Disclaimer: No caffeine was consumed by any hedgehogs in the following story. 

I had Penny out today on my table to try some new foods (cilantro and asparagus). Near her was an empty but unwashed coffee mug from my morning coffee. 

She went crazy over this! First she licked the outside of the cup. Her new mission was to then get to the bottom. 

I quickly switched out the giant mug for a more hedgehog appropriate size and took advantage of this moment for a photo shoot. 

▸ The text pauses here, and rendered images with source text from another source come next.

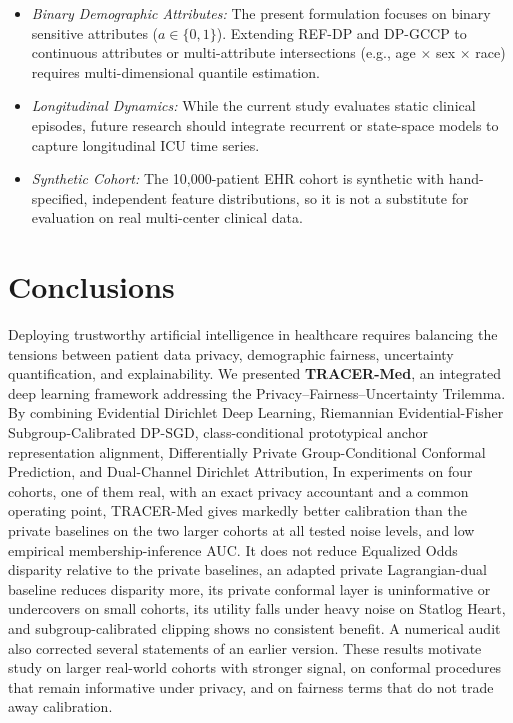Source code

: \documentclass[pdflatex,sn-vancouver-num,referee,lineno]{sn-jnl}
\theoremstyle{thmstyleone}
\theoremstyle{thmstylethree}
\begin{document}
\begin{itemize}
    \item \emph{Binary Demographic Attributes:} The present formulation focuses on binary sensitive attributes ($a \in \{0, 1\}$). Extending REF-DP and DP-GCCP to continuous attributes or multi-attribute intersections (e.g., age $\times$ sex $\times$ race) requires multi-dimensional quantile estimation.
    \item \emph{Longitudinal Dynamics:} While the current study evaluates static clinical episodes, future research should integrate recurrent or state-space models to capture longitudinal ICU time series.
    \item \emph{Synthetic Cohort:} The 10,000-patient EHR cohort is synthetic with hand-specified, independent feature distributions, so it is not a substitute for evaluation on real multi-center clinical data.
\end{itemize}

\section{Conclusions}
\label{sec:conclusion}
Deploying trustworthy artificial intelligence in healthcare requires balancing the tensions between patient data privacy, demographic fairness, uncertainty quantification, and explainability. We presented \textbf{TRACER-Med}, an integrated deep learning framework addressing the Privacy--Fairness--Uncertainty Trilemma. By combining Evidential Dirichlet Deep Learning, Riemannian Evidential-Fisher Subgroup-Calibrated DP-SGD, class-conditional prototypical anchor representation alignment, Differentially Private Group-Conditional Conformal Prediction, and Dual-Channel Dirichlet Attribution, In experiments on four cohorts, one of them real, with an exact privacy accountant and a common operating point, TRACER-Med gives markedly better calibration than the private baselines on the two larger cohorts at all tested noise levels, and low empirical membership-inference AUC. It does not reduce Equalized Odds disparity relative to the private baselines, an adapted private Lagrangian-dual baseline reduces disparity more, its private conformal layer is uninformative or undercovers on small cohorts, its utility falls under heavy noise on Statlog Heart, and subgroup-calibrated clipping shows no consistent benefit. A numerical audit also corrected several statements of an earlier version. These results motivate study on larger real-world cohorts with stronger signal, on conformal procedures that remain informative under privacy, and on fairness terms that do not trade away calibration.
\end{document}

I am a huge coffee drinker, so it's nice to see that Penny shares my beverage of choice. :grin:


----------



## PennyRosa (Mar 2, 2014)

iPad won't let me upload more than one picture at a time.


----------



## Altearithe (Jan 13, 2014)

Awwww she's just precious! I bet she'll be following her mommy with her love of coffee from now on. :lol:


----------



## Aether (Nov 18, 2013)

Love these pictures!!! Super cute! xD


----------



## ❥Leighanna (Mar 27, 2014)

Aww, she's so cute! I love the name Penny~ <3


----------



## phoenix1964 (Jan 23, 2014)

Silly hedgie! Every refined hoggie drinks tea!


----------



## phoenix1964 (Jan 23, 2014)

PS. Great name choice! Ours is a Penelope too!


----------



## PennyRosa (Mar 2, 2014)

phoenix1964 said:


> Silly hedgie! Every refined hoggie drinks tea!


What is it with hedgehogs and their fascination with cups? Too cute.


----------



## MomLady (Aug 14, 2010)

Hedgies sometimes like flowerpots too, when they get tired of cups.

It's like cats with boxes and paper bags. :grin:


----------